● **Your instructions**
Among the entries below, count each line holding the word "durch". Write only the number.

Document images with source code:
____
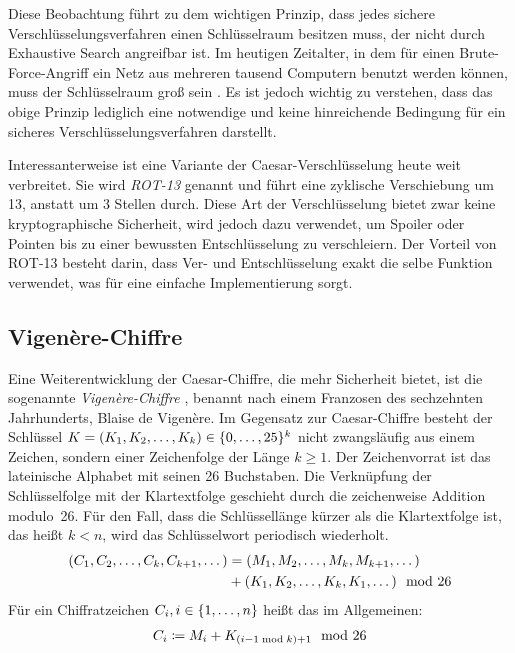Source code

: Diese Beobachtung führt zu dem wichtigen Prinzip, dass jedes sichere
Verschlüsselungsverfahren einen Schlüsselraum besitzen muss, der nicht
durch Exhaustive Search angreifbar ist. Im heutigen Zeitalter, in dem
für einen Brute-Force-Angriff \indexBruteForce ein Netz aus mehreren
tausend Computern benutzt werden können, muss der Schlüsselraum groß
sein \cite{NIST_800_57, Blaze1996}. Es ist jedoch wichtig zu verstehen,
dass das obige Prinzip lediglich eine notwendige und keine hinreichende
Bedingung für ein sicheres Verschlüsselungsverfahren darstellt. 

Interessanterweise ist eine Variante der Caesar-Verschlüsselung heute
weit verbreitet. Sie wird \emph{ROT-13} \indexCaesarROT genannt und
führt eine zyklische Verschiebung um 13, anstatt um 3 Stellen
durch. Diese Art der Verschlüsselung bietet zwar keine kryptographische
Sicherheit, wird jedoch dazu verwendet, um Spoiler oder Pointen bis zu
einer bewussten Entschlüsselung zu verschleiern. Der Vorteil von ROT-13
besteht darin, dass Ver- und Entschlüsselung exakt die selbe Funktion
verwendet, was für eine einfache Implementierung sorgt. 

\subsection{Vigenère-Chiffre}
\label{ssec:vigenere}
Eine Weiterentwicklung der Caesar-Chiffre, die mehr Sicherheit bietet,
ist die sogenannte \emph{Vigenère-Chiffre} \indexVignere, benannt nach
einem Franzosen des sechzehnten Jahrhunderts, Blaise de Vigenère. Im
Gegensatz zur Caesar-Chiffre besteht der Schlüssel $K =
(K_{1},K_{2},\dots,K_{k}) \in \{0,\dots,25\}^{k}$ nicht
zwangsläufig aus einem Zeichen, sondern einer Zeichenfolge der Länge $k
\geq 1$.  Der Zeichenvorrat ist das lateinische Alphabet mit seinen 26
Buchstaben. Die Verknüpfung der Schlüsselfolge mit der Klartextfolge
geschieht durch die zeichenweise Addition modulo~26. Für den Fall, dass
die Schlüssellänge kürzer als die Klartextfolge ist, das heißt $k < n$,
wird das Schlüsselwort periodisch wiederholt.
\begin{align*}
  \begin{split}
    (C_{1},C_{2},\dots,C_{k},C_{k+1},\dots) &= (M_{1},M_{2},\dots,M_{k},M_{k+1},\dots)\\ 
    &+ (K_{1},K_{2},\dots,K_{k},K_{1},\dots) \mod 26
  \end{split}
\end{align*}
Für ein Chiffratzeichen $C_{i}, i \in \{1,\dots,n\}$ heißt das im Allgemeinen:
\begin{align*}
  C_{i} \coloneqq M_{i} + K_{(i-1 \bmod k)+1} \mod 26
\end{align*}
____
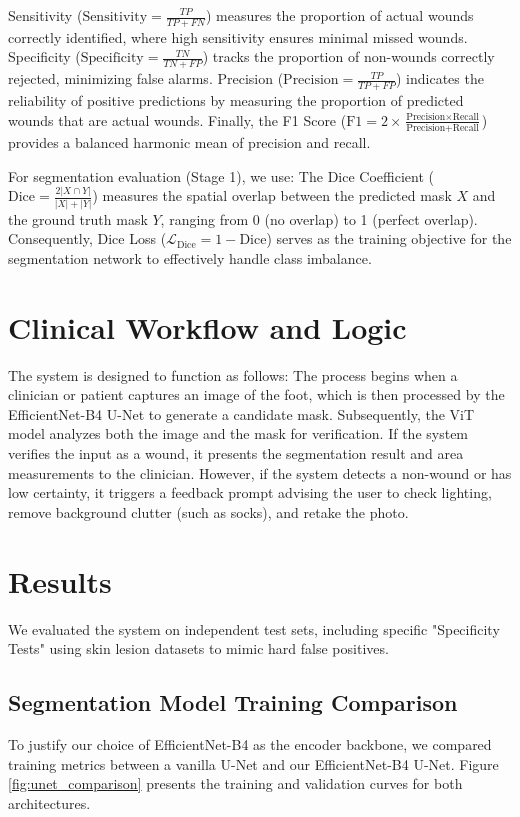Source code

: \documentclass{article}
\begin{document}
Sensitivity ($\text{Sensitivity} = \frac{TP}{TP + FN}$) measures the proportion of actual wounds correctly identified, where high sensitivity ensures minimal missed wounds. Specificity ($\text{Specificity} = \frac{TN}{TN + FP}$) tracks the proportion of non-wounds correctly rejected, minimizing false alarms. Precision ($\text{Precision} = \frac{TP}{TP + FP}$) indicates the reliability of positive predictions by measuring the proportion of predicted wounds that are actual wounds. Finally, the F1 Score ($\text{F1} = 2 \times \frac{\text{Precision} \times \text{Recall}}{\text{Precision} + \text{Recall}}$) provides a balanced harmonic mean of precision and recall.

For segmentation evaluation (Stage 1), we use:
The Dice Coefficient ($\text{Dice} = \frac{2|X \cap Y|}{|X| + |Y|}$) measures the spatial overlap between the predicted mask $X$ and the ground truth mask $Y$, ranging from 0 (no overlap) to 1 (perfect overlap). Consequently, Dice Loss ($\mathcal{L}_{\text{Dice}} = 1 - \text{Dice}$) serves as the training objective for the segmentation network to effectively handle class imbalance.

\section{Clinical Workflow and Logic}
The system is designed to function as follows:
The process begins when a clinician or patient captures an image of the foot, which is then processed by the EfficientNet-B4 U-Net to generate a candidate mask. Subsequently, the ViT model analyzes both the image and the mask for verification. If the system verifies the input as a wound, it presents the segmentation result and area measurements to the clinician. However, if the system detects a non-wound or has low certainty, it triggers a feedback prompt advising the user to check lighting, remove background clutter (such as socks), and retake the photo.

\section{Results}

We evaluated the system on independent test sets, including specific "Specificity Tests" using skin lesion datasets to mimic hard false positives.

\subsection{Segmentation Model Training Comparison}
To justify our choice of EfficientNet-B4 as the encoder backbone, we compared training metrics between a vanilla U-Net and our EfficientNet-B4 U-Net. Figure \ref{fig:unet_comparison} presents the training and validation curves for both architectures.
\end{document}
____
● **Solution**
3